He said: "I am the last person to be gloomy about the housing market, but we have to be realistic about the position the market is in and the influences from the macro-economic situation. However, on the positive side, for those who are in a position to purchase in 2010 there will be much more choice."
Matthew Sinclair predicts the following trends for 2010:
There is always apprehension when an election is on the horizon, plus the UK has historically high debts. We can expect to see an increase in taxes, an increase in unemployment, particularly job losses in the public sector, as well as pay freezes. The underlying trend will be one of readjustment on property prices across all sectors of the market.
In 2009, the market has been driven by lack of supply. The second half of 2009 has shown an increase in transactional activity with the deals that have been done being predominantly cash-based. Going forward, buyers will continue to require a significant cash element to make a purchase and get the best deals. Lending has been tight and, whilst easing a little, will remain difficult to obtain.
The top end of the housing market, with properties costing upwards of £1million, will be hit hard again, and more property will become available.
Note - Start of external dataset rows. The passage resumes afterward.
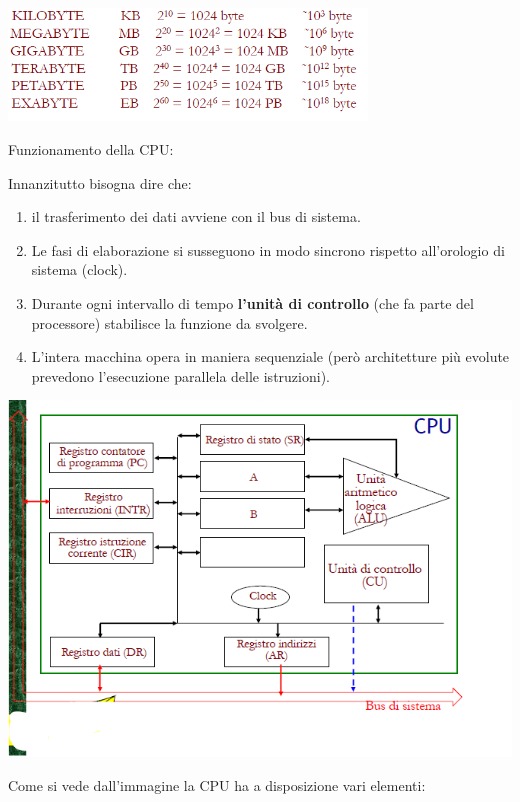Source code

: \documentclass[
  paper=a4,
  oneside  ,captions=tableheading
]{scrbook}
\providecommand{\tightlist}{%
  \setlength{\itemsep}{0pt}\setlength{\parskip}{0pt}}
\begin{document}
\includegraphics[height=3cm]{./image/image-20201111184937248.png}

Funzionamento della CPU:

Innanzitutto bisogna dire che:

\begin{enumerate}
\def\labelenumi{\arabic{enumi}.}
\tightlist
\item
  il trasferimento dei dati avviene con il bus di sistema.
\item
  Le fasi di elaborazione si susseguono in modo sincrono rispetto
  all'orologio di sistema (clock).
\item
  Durante ogni intervallo di tempo \textbf{l'unità di controllo} (che fa
  parte del processore) stabilisce la funzione da svolgere.
\item
  L'intera macchina opera in maniera sequenziale (però architetture più
  evolute prevedono l'esecuzione parallela delle istruzioni).
\end{enumerate}

\includegraphics{./image/image-20201111191808017.png}

Come si vede dall'immagine la CPU ha a disposizione vari elementi:
\end{document}
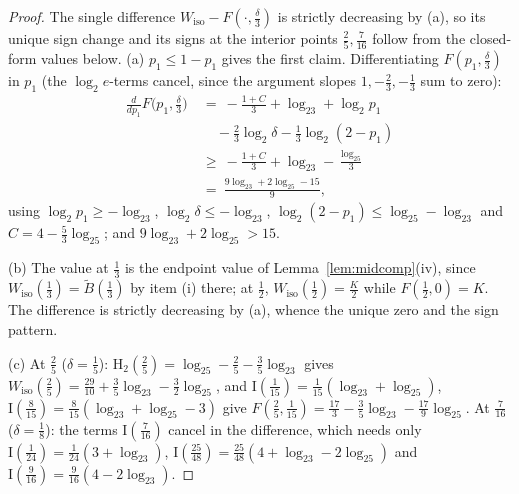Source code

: \documentclass[journal]{IEEEtran}
\theoremstyle{definition}
\newcommand{\Hh}{\mathrm H_2}
\newcommand{\lgg}{\log_2}
\newcommand{\CC}{C}
\begin{document}
\begin{proof}
The single difference $W_{\mathrm{iso}}-F(\cdot,\tfrac\delta3)$ is strictly
decreasing by (a), so its unique sign change and its signs at the interior
points $\tfrac25,\tfrac7{16}$ follow from the closed-form values below.
(a) $p_1\le1-p_1$ gives the first claim. Differentiating
$F(p_1,\tfrac\delta3)$ in $p_1$ (the $\lgg e$-terms cancel, since the argument
slopes $1,-\tfrac23,-\tfrac13$ sum to zero):
\[
\begin{aligned}
  \tfrac{d}{dp_1}F\bigl(p_1,\tfrac\delta3\bigr)
  \ &=\ -\tfrac{1+\CC}{3}+\lgg3+\lgg p_1\\
  &\quad-\tfrac23\lgg\delta-\tfrac13\lgg(2-p_1)\\
  \ &\ge\ -\tfrac{1+\CC}{3}+\lgg3-\tfrac{\lgg5}3 \\
  \ &=\ \tfrac{9\lgg3+2\lgg5-15}{9},
\end{aligned}
\]
using $\lgg p_1\ge-\lgg3$, $\lgg\delta\le-\lgg3$, $\lgg(2-p_1)\le\lgg5-\lgg3$
and $\CC=4-\tfrac53\lgg5$; and $9\lgg3+2\lgg5>15$.

(b) The value at $\tfrac13$ is the endpoint value of
Lemma~\ref{lem:midcomp}(iv), since $W_{\mathrm{iso}}(\tfrac13)
=\tilde B(\tfrac13)$ by item (i) there; at $\tfrac12$,
$W_{\mathrm{iso}}(\tfrac12)=\tfrac K2$ while $F(\tfrac12,0)=K$. The
difference is strictly decreasing by (a), whence the unique zero and the sign
pattern.

(c) At $\tfrac25$ ($\delta=\tfrac15$): $\Hh(\tfrac25)
=\lgg5-\tfrac25-\tfrac35\lgg3$ gives $W_{\mathrm{iso}}(\tfrac25)
=\tfrac{29}{10}+\tfrac35\lgg3-\tfrac32\lgg5$, and
$\mathrm I(\tfrac1{15})=\tfrac1{15}(\lgg3+\lgg5)$,
$\mathrm I(\tfrac8{15})=\tfrac8{15}(\lgg3+\lgg5-3)$ give
$F(\tfrac25,\tfrac1{15})=\tfrac{17}3-\tfrac35\lgg3-\tfrac{17}9\lgg5$. At $\tfrac7{16}$ ($\delta=\tfrac18$): the terms
$\mathrm I(\tfrac7{16})$ cancel in the difference, which needs only
$\mathrm I(\tfrac1{24})=\tfrac1{24}(3+\lgg3)$,
$\mathrm I(\tfrac{25}{48})=\tfrac{25}{48}(4+\lgg3-2\lgg5)$ and
$\mathrm I(\tfrac9{16})=\tfrac9{16}(4-2\lgg3)$.
\end{proof}
\end{document}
We can expect to see some large properties on the market, some of which hardly ever changes hands, both in terms of residential and rural properties, including farms and estates. We are already seeing this on a private basis. This is excellent news for purchasers who have specific criteria and have been waiting for some time for suitable properties to come on the market.
There remains a significant amount of top end property still available from the end of 2009 and, again, not all is openly advertised. We can expect to see reductions on these properties going forward.
It is likely that there will be a period where supply outstrips demand and, if interest rates move upwards, that supply will continue to grow. Buyers will have more choice and prices will be more competitive.
We will see further downsizing and debt reduction on a personal level. For those purchasers who are in a position to buy in 2010, this is good news, as it will bring more property on to the available list.
Income generation will be key for 2010. People will be looking to invest in something that will generate an income. Land and forestry will continue to do well and normally track the gold trend which is always seen as a safe environment for money. However, this will come under pressure with only the best land making good prices.
We predict that there will be more property offered on the market on a private basis. This is a trend we are beginning to see with property being lined up for sale for next year. This is good news for buyers if they have access to this market, for example through a property search agent.